▶ _YOUR OBJECTIVE_
Spot each line in the records below where the word "locationAddress" occurs, then copy it.

Records from a data source:
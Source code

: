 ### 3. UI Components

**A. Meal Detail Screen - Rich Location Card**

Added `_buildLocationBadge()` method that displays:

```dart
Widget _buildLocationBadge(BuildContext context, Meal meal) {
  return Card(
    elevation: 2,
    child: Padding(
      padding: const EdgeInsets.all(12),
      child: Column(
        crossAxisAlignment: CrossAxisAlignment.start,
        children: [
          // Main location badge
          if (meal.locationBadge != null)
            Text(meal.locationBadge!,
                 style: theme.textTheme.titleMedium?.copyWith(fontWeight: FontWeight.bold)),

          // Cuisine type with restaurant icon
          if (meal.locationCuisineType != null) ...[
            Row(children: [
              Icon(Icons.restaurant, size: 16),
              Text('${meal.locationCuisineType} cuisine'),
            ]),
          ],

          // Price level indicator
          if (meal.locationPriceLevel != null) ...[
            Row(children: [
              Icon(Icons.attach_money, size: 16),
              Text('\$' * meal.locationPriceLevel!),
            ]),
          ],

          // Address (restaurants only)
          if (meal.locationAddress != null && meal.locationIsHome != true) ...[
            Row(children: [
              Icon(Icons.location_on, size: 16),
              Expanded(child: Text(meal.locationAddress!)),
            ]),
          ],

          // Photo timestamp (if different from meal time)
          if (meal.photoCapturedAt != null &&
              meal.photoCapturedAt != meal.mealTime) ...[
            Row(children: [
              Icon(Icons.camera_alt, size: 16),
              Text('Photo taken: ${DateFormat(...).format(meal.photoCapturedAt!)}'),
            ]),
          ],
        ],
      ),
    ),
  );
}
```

▶ _RESPONSE AREA_
          if (meal.locationAddress != null && meal.locationIsHome != true) ...[
              Expanded(child: Text(meal.locationAddress!)),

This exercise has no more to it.